The change, based on staff recommendations, took a plan that reserved the street for “Muni, paratransit, taxis and commercial vehicles only” and changed it to also allow private vehicles “picking up or dropping off passengers at the loading zone in front of 230 Powell Street.” Nicole Ferrara, Executive Director of Walk San Francisco, said it will be impossible to enforce that private cars are only loading at that location and not driving through. “You can’t have a cop there all the time. It undoes what the pilot did and is pretty disappointing.” The decision was part of SFMTA’s “consent calendar,” meaning it was passed without discussion or a vote.
It was only last December that the city started the pilot. Given that Powell–between the cable cars, delivery trucks, taxis and private automobiles–was a virtual parking lot, safe-street advocates have long argued that the street should be transformed into a transit and pedestrian promenade. Powell doesn’t even connect to Market Street, since the southernmost block was turned into a plaza in 1973. As a result, drivers end up doing u-turns, further jamming up the street. It’s also a concern for maintaining San Francisco’s iconic cable cars, which aren’t able to handle stop-and-go traffic, because it wears out and frays the cables.
Either way, it should be self-evident that there’s no room for private cars on this stretch of street, just from looking at photographs from past issues of this publication and others. And SFMTA is trying to reduce the number of cars through incremental changes. For example, in 2011, all parking was removed from Powell south of Geary. But not everyone is keen on getting cars off of this stretch of Powell.

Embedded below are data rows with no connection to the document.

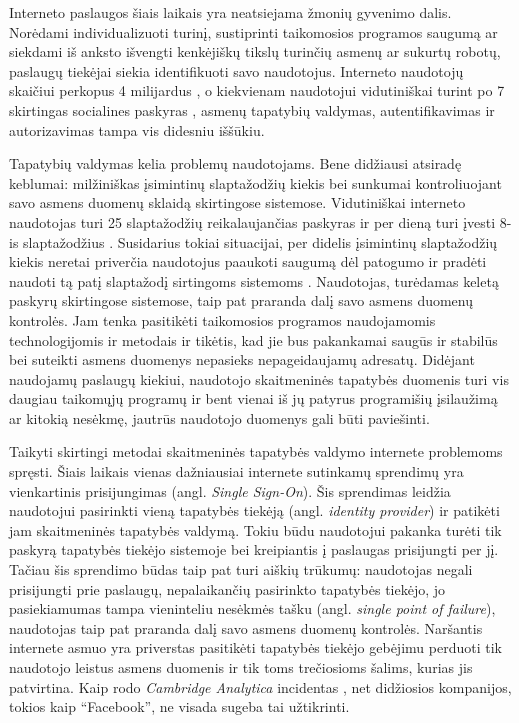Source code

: Interneto paslaugos šiais laikais yra neatsiejama žmonių gyvenimo dalis.
Norėdami individualizuoti turinį, sustiprinti taikomosios programos saugumą ar siekdami
iš anksto išvengti kenkėjiškų tikslų turinčių asmenų ar sukurtų robotų, paslaugų tiekėjai
siekia identifikuoti savo naudotojus. Interneto naudotojų skaičiui perkopus 4 milijardus \cite{InternetUsers2018},
o kiekvienam naudotojui vidutiniškai turint po 7 skirtingas socialines paskyras \cite{Mander2017}, asmenų
tapatybių valdymas, autentifikavimas ir autorizavimas tampa vis didesniu iššūkiu.

Tapatybių valdymas kelia problemų naudotojams. Bene didžiausi atsiradę keblumai:
milžiniškas įsimintinų slaptažodžių kiekis bei sunkumai kontroliuojant savo asmens duomenų sklaidą
skirtingose sistemose. Vidutiniškai interneto naudotojas turi 25 slaptažodžių reikalaujančias paskyras
ir per dieną turi įvesti 8-is slaptažodžius \cite{Florencio2007}. Susidarius tokiai situacijai, per didelis įsimintinų slaptažodžių kiekis neretai 
priverčia naudotojus paaukoti saugumą dėl patogumo
ir pradėti naudoti tą patį slaptažodį sirtingoms sistemoms \cite{Pashalidis2003, Samar1999}. Naudotojas, turėdamas keletą
paskyrų skirtingose sistemose, taip pat praranda dalį savo asmens duomenų kontrolės. Jam tenka pasitikėti
taikomosios programos naudojamomis technologijomis ir metodais ir tikėtis, kad jie bus pakankamai saugūs
ir stabilūs bei suteikti asmens duomenys nepasieks nepageidaujamų adresatų. Didėjant naudojamų paslaugų kiekiui,
naudotojo skaitmeninės tapatybės duomenis turi vis daugiau taikomųjų programų ir bent vienai iš jų
patyrus programišių įsilaužimą ar kitokią nesėkmę, jautrūs naudotojo duomenys gali būti paviešinti. 

Taikyti skirtingi metodai skaitmeninės tapatybės valdymo internete problemoms spręsti. 
Šiais laikais vienas dažniausiai internete sutinkamų sprendimų yra vienkartinis prisijungimas (angl. \textit{Single Sign-On}).
Šis sprendimas leidžia naudotojui pasirinkti
vieną tapatybės tiekėją (angl. \textit{identity provider}) ir patikėti jam skaitmeninės tapatybės valdymą. Tokiu
būdu naudotojui pakanka turėti tik paskyrą tapatybės tiekėjo sistemoje bei kreipiantis į paslaugas prisijungti per jį.
Tačiau šis sprendimo būdas taip pat turi aiškių trūkumų: naudotojas negali prisijungti
prie paslaugų, nepalaikančių pasirinkto tapatybės tiekėjo, jo pasiekiamumas
tampa vieninteliu nesėkmės tašku (angl. \textit{single point of failure}), naudotojas taip pat praranda dalį savo asmens duomenų kontrolės.
Naršantis internete asmuo yra priverstas pasitikėti tapatybės tiekėjo
gebėjimu perduoti tik naudotojo leistus asmens duomenis ir tik toms trečiosioms šalims, kurias jis patvirtina.
Kaip rodo \textit{Cambridge Analytica} incidentas \cite{CambridgeAnalytica}, net didžiosios kompanijos, tokios
kaip \enquote{Facebook}, ne visada sugeba tai užtikrinti.

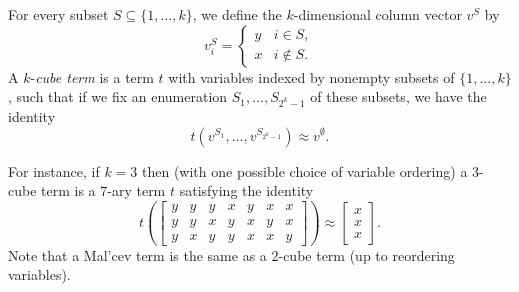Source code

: \begin{defn} For every subset $S \subseteq \{1, ..., k\}$, we define the $k$-dimensional column vector $v^S$ by
\[
v^S_i = \begin{cases} y & i \in S,\\ x & i \not\in S.\end{cases}
\]
A $k$-\emph{cube term} is a term $t$ with variables indexed by nonempty subsets of $\{1, ..., k\}$, such that if we fix an enumeration $S_1, ..., S_{2^k-1}$ of these subsets, we have the identity
\[
t(v^{S_1}, ..., v^{S_{2^k-1}}) \approx v^{\emptyset}.
\]
\end{defn}

For instance, if $k = 3$ then (with one possible choice of variable ordering) a $3$-cube term is a $7$-ary term $t$ satisfying the identity
\[
t\left(\begin{bmatrix} y & y & y & x & y & x & x\\ y & y & x & y & x & y & x\\ y & x & y & y & x & x & y\end{bmatrix}\right) \approx \begin{bmatrix} x\\ x\\ x\end{bmatrix}.
\]
Note that a Mal'cev term is the same as a $2$-cube term (up to reordering variables).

“Several Powell Street property owners came forward and asked that we also include the northbound side of the street [accessible to private vehicles] as a condition of their support for the project legislation,” explained Paul Rose, a spokesman for SFMTA. “Staff agreed to this change, and the Board directed staff to return in January with the requested modification, as long as staff was confident that the ‘less restriction’ regulation would still achieve the pilot goals.”
“Our role in this process was to convene stakeholders that would be impacted by the change,” wrote
Union Square Business Improvement District (BID) Executive Director Karin Flood. “In the case of Powell Street we had to balance the need to accommodate the large number of pedestrians walking up Powell with the loading and unloading needs of the individual hotels and merchants.”
Safe street advocates, meanwhile, were frustrated. “It’s pretty disappointing to see this street opened up to private vehicles again without a complete evaluation of the pilot program,” said Ferrara. “This will impact pedestrian safety.”
“This is a really old system,” explained a cable car conductor on Powell who asked Streetsblog to withhold his name. He motioned to a cable car he just helped push across Ellis. “It’s much better, much safer with the street closed [to private cars].”